O livro tem aquilo que faz valer a pena ler um relato de viagem: não é mera sucessão de locais, datas, velocidades e condições meteorológicas. Slocum não tem pretensões literárias ou científicas, não parte em uma utopia particular, tampouco escreve obrigado pelo compromisso formal com um patrocinador. O relato é leve, rápido, sem preciosismo técnico e cheio de ironia, principalmente auto-ironia em relação ao fato de ser o único membro da tripulação.

Ao final do livro, temos a impressão que a circunavegação do globo é algo realmente simples, desde que você "conheça o mar, e saiba que o conhece, e não esqueça que foi feito para ser navegado". É leitura obrigatória para aqueles que sonham com grandes viagens. Em tempos que proliferam projetos envolvendo centenas de milhares de dólares em equipamentos e patrocinadores, o relato de Slocum é um lembrete de que grandes planos dependem mais de força de vontade e de conhecimento do que de financiamento.

Mordido pelo bicho-da-viagem, que impede suas vítimas de ficar parado no lugar, o Capitão Joshua Slocum partiu em 1909 em mais uma viagem em solitário, com destino ao Rio Orinoco, quando desapareceu em circunstâncias desconhecidas.

Fica sua recomendação , "para jovens contemplando uma viagem, eu diria: partam."


Para saber mais:

A edição brasileira de Sailing Alone... é um pouco difícil de ser encontrada, mas está disponível na Livraria Náutica da Federação Brasileira de Vela e Motor, www.maresbrazil.com.br.

O site
www.eldritchpress.org/js/slocum.htm disponibiliza o texto integral de Sailing alone... assim como os raros The voyage of the Liberdade e Voyage of the Destroyer from New York to Brazil.
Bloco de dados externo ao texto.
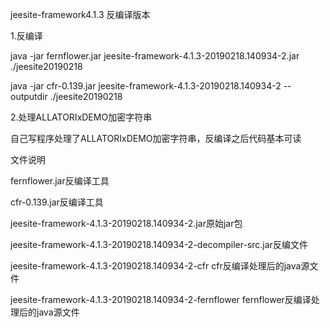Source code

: jeesite-framework4.1.3 反编译版本

1.反编译

java -jar fernflower.jar jeesite-framework-4.1.3-20190218.140934-2.jar ./jeesite20190218

java -jar cfr-0.139.jar jeesite-framework-4.1.3-20190218.140934-2 --outputdir ./jeesite20190218

2.处理ALLATORIxDEMO加密字符串

自己写程序处理了ALLATORIxDEMO加密字符串，反编译之后代码基本可读

文件说明

fernflower.jar反编译工具

cfr-0.139.jar反编译工具

jeesite-framework-4.1.3-20190218.140934-2.jar原始jar包

jeesite-framework-4.1.3-20190218.140934-2-decompiler-src.jar反编文件

jeesite-framework-4.1.3-20190218.140934-2-cfr cfr反编译处理后的java源文件

jeesite-framework-4.1.3-20190218.140934-2-fernflower fernflower反编译处理后的java源文件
Há duas edições brasileiras, recomendo a mais atual, com um excelente prefácio de Eduardo Bueno.

25 novembro 2004

Nota inaugural

Este blog é feito por alguém fascinado por histórias de exploração e grandes viagens, especialmente exploração polar e travessias solitárias à vela. Um verdadeiro vício, que me fez praticamente abandonar leituras de ficção para montar uma respeitável e sempre crescente biblioteca de literatura náutica. Culpo, sem pudor, Amyr Klink - meu herói de infância e quem eu gostaria de ser quando crescer. Está lá, no "Paratii - entre dois pólos", uma despretensiosa "Bibliografia sugerida" que me iniciou nisso.

Após ser diagnosticado com esse comportamento obsessivo, resolvi (não sem antes apanhar deveras da template do blog) compartilhá-lo na internet, em busca de outros que também tenham sido mordidos pelo bicho. Decidi alimentar esse hábito, talvez até torná-lo produtivo, quem sabe alguma revista especializada se interessa por uma coluna sobre o tema?

Você encontrará neste site, basicamente, resenhas e comentários de livros e notícias relacionadas com viagens, travessias e explorações. O nome é uma referência à expressão "armchair explorer", com a ressalva que faço minhas viagens deitado em uma maravilhosa rede cearense (ou ainda na rede de computadores, a internet).

Mas o objetivo final não é ficar na rede, é compilar e organizar referências para que um dia eu mesmo saia por aí, nessa radical utopia libertária que é viajar milhares de quilômetros em um barco à vela para estar em algum lugar onde poucos estiveram, só porque está lá. Até lá, espero contaminar outros com o bicho-da-viagem.